Dünya rahatını bozan gezginlere açar sırlarını. Tehlikeli, maceralı yolculuklara çıkmayı göze alanlara. İbn Battuta, Marco Polo ve Kristof Kolomb gibi. Yoksa evimizi saray, ülkemizi dünyanın cenneti ve halimizi medeniyetin zirvesi görebiliriz.

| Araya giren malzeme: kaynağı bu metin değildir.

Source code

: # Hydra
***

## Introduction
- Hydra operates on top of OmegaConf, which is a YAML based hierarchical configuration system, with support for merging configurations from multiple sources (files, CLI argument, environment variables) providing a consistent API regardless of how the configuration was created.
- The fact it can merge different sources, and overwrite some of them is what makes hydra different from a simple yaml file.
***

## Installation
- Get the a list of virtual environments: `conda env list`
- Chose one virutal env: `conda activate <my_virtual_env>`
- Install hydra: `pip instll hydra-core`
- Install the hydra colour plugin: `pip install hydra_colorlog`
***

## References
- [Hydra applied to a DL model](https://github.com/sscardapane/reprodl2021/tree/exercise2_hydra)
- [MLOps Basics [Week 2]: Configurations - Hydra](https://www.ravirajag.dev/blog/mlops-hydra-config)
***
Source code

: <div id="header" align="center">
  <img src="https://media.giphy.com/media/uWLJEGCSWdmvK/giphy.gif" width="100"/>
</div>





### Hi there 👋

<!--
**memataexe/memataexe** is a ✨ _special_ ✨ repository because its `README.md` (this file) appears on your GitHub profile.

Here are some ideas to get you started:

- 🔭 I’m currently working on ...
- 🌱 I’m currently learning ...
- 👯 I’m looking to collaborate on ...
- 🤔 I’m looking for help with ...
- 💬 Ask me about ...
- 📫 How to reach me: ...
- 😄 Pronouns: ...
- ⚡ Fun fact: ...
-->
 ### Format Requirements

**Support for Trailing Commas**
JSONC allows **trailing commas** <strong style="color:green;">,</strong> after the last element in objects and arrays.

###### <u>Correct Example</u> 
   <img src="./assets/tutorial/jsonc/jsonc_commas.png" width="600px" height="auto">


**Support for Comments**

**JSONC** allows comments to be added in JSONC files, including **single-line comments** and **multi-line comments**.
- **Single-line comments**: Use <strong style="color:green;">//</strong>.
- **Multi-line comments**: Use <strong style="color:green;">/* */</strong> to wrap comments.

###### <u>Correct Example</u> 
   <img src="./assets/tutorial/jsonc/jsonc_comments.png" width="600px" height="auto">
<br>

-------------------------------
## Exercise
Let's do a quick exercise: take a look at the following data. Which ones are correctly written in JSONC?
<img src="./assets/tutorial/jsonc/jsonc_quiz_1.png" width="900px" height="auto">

Başka ülkelerdeki milletlerin farklı kültürler, yaşanabilir hayatlar kurduklarından bihaber kalırız. Dünyada evrensel medeniyet, savaş, ticaret, seyahat nedeniyle başka diyarlara açılanlar sayesinde hayat bulmuştur. Eşyaların, malların icat ve fikirlerin sürekli dolaşımı seyyahların kaleminde dile gelir.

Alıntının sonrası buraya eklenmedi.